The second passage runs thus:
“This peculiar property of quantities that no part of them is the smallest possible part (no part indivisible) is called continuity. Time and space are quanta continua, because there is no part of them that is not enclosed between limits (points and moments), no part that is not itself again a space or a time. Space consists of spaces only, time of times. Points and moments are only limits, mere places of limitation, and as places presupposing always those intuitions which they are meant to limit or to determine. Mere places or parts that might be given before space or time, could never be compounded into space or time.”
I am in complete agreement with the second extract if ‘time and space’ is the extensive continuum; but it is inconsistent with its predecessor. For Zeno would object that a vicious infinite regress is involved. Every part of time involves some smaller part of itself, and so on. Also this series regresses backwards ultimately to nothing; since the initial moment is without duration and merely marks the relation of contiguity to an earlier time. Thus time is impossible, if the two extracts are both adhered to. I accept the later, and reject the earlier, passage. Realisation is the becoming of time in the field of extension. Extension is the complex of events, quâ their potentialities. In realisation the potentiality becomes actuality. But the potential pattern requires a duration; and the duration must be exhibited as an epochal whole, by the realisation of the pattern. Thus time is the succession of elements in themselves divisible and contiguous. A duration, in becoming temporal, thereby incurs realisation in respect to some enduring object. Temporalisation is realisation. Temporalisation is not another continuous process. It is an atomic succession.

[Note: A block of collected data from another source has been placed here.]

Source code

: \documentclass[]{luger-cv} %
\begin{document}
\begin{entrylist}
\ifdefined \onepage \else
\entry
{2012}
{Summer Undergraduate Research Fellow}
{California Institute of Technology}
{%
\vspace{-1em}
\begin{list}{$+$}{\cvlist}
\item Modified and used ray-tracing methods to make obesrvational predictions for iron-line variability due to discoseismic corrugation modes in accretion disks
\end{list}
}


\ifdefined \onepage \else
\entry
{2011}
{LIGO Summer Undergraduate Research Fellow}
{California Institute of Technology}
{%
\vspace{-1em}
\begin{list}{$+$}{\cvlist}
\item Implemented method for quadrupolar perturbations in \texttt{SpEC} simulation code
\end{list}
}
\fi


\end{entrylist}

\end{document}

Thus time is atomic (i.e., epochal), though what is temporalised is divisible. This doctrine follows from the doctrine of events, and of the nature of enduring objects. In the next chapter we must consider its relevance to the quantum theory of recent science.

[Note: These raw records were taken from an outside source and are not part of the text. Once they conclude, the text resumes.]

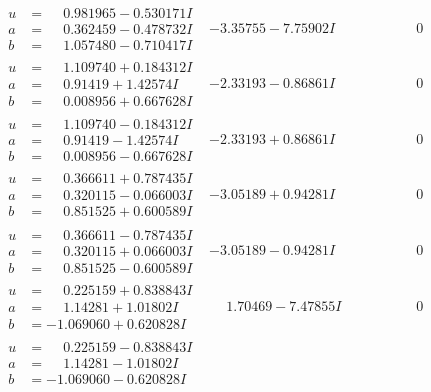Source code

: \documentclass[1p]{elsarticle_modified}
\theoremstyle{definition}
\begin{document}
$$\begin{array}{c|c|c}
\begin{aligned}
u &= \phantom{-}0.981965 - 0.530171 I \\
a &= \phantom{-}0.362459 - 0.478732 I \\
b &= \phantom{-}1.057480 - 0.710417 I\end{aligned}
 & -3.35755 - 7.75902 I & \phantom{-0.000000 } 0 \\ \hline\begin{aligned}
u &= \phantom{-}1.109740 + 0.184312 I \\
a &= \phantom{-}0.91419 + 1.42574 I \\
b &= \phantom{-}0.008956 + 0.667628 I\end{aligned}
 & -2.33193 - 0.86861 I & \phantom{-0.000000 } 0 \\ \hline\begin{aligned}
u &= \phantom{-}1.109740 - 0.184312 I \\
a &= \phantom{-}0.91419 - 1.42574 I \\
b &= \phantom{-}0.008956 - 0.667628 I\end{aligned}
 & -2.33193 + 0.86861 I & \phantom{-0.000000 } 0 \\ \hline\begin{aligned}
u &= \phantom{-}0.366611 + 0.787435 I \\
a &= \phantom{-}0.320115 - 0.066003 I \\
b &= \phantom{-}0.851525 + 0.600589 I\end{aligned}
 & -3.05189 + 0.94281 I & \phantom{-0.000000 } 0 \\ \hline\begin{aligned}
u &= \phantom{-}0.366611 - 0.787435 I \\
a &= \phantom{-}0.320115 + 0.066003 I \\
b &= \phantom{-}0.851525 - 0.600589 I\end{aligned}
 & -3.05189 - 0.94281 I & \phantom{-0.000000 } 0 \\ \hline\begin{aligned}
u &= \phantom{-}0.225159 + 0.838843 I \\
a &= \phantom{-}1.14281 + 1.01802 I \\
b &= -1.069060 + 0.620828 I\end{aligned}
 & \phantom{-}1.70469 - 7.47855 I & \phantom{-0.000000 } 0 \\ \hline\begin{aligned}
u &= \phantom{-}0.225159 - 0.838843 I \\
a &= \phantom{-}1.14281 - 1.01802 I \\
b &= -1.069060 - 0.620828 I\end{aligned}

\end{array}$$
\end{document}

It is to be noted that this doctrine of the epochal character of time does not depend on the modern doctrine of relativity, and holds equally—and indeed, more simply—if this doctrine be abandoned. It does depend on the analysis of the intrinsic character of an event, considered as the most concrete finite entity.
In reviewing this argument, note first that the second quotation from Kant, on which it is based, does not depend on any peculiar Kantian doctrine. The latter of the two is in agreement with Plato as against Aristotle.[[10]] In the second place, the argument assumes that Zeno understated his argument. He should have urged it against the current notion of time in itself, and not against motion, which involves relations between time and space. For, what becomes has duration. But no duration can become until a smaller duration (part of the former) has antecedently come into being [Kant’s earlier statement]. The same argument applies to this smaller duration, and so on. Also the infinite regress of these durations converges to nothing—and even on the Aristotelian view there is no first moment. Accordingly time would be an irrational notion. Thirdly, in the epochal theory Zeno’s difficulty is met by conceiving temporalisation as the realisation of a complete organism. This organism is an event holding in its essence its spatio-temporal relationships (both within itself, and beyond itself) throughout the spatio-temporal continuum.
[10]. Cf. ‘Euclid in Greek,’ by Sir T. L. Heath, Camb. Univ. Press, in a note on Points.